▶ **Information shown**:
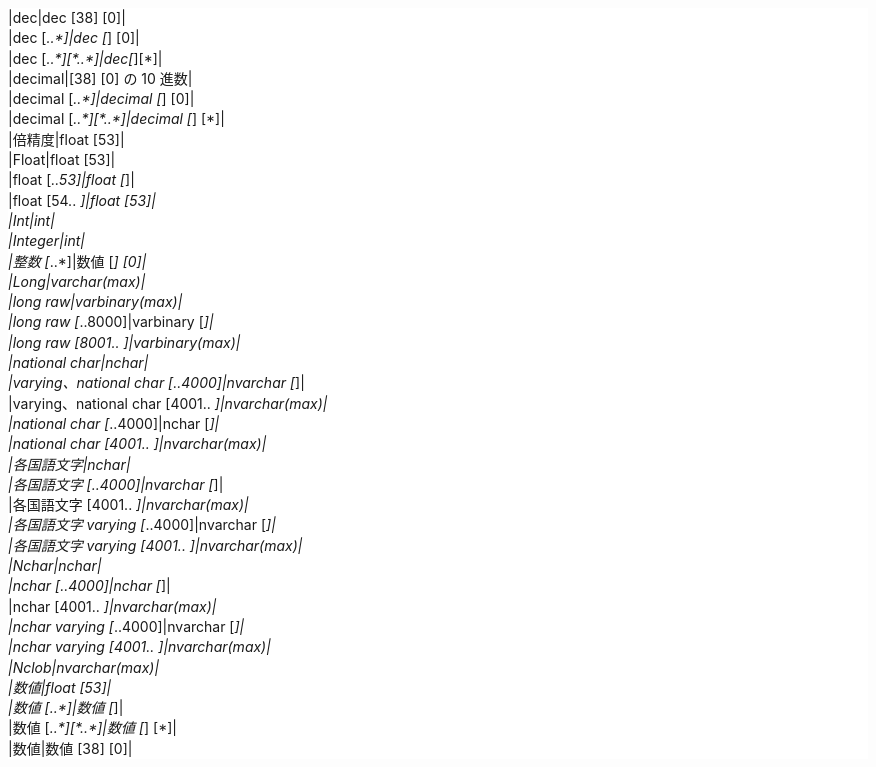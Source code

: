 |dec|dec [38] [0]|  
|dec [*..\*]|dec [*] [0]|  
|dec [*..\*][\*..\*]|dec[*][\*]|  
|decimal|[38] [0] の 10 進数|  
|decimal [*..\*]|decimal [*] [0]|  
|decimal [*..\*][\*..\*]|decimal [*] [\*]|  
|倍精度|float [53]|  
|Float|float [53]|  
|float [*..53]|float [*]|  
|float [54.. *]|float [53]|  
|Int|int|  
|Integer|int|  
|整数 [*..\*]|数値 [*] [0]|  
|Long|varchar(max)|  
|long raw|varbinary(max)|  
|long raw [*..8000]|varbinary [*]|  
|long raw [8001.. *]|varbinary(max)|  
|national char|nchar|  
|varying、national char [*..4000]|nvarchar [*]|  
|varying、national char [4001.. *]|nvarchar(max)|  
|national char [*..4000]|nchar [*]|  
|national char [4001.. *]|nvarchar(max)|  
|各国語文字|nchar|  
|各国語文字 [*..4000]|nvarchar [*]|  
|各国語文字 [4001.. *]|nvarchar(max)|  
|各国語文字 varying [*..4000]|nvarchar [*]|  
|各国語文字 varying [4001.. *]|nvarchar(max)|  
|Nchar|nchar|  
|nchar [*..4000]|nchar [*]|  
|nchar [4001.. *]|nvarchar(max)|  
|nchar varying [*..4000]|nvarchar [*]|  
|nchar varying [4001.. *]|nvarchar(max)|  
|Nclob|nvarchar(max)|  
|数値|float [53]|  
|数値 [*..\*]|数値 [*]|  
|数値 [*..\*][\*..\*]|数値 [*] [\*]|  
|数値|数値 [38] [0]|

---

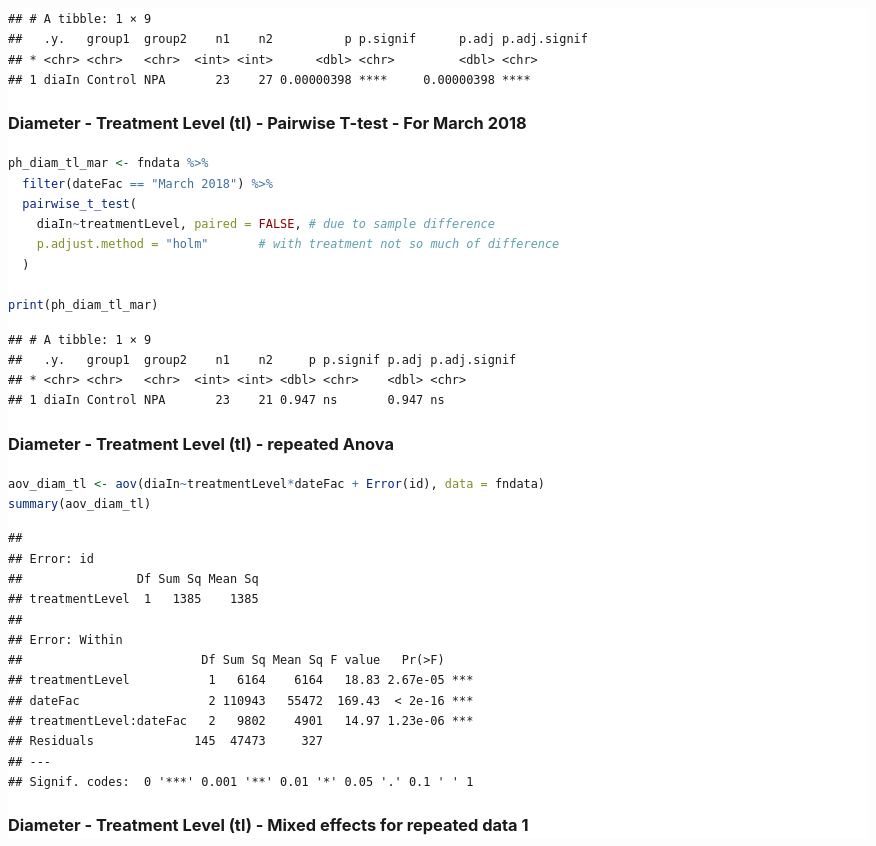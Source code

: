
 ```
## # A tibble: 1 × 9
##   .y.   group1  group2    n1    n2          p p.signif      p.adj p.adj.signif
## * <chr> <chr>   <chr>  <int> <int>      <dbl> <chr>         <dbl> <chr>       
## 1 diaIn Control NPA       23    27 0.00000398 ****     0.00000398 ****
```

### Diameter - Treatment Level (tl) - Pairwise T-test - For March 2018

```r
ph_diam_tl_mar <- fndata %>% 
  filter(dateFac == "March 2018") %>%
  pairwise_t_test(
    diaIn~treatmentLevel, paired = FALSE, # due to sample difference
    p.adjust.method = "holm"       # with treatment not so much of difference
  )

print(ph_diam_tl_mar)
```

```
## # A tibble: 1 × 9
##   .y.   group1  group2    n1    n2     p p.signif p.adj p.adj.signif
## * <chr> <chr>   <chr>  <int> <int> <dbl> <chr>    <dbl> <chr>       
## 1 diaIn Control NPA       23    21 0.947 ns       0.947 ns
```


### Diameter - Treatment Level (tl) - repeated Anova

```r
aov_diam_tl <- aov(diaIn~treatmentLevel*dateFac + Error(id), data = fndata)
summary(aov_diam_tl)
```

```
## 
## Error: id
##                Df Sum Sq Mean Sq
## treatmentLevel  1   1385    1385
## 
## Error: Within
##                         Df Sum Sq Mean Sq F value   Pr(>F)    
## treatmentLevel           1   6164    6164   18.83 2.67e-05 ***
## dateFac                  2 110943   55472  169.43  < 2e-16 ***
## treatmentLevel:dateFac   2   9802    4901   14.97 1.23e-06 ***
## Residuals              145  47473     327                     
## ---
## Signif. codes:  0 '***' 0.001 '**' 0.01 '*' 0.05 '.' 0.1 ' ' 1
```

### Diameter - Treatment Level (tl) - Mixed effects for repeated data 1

▶ **Task directions**: In the material above, how many lines contain the string "Error"? Respond with that number by itself.

▶ **Response to the task**: 3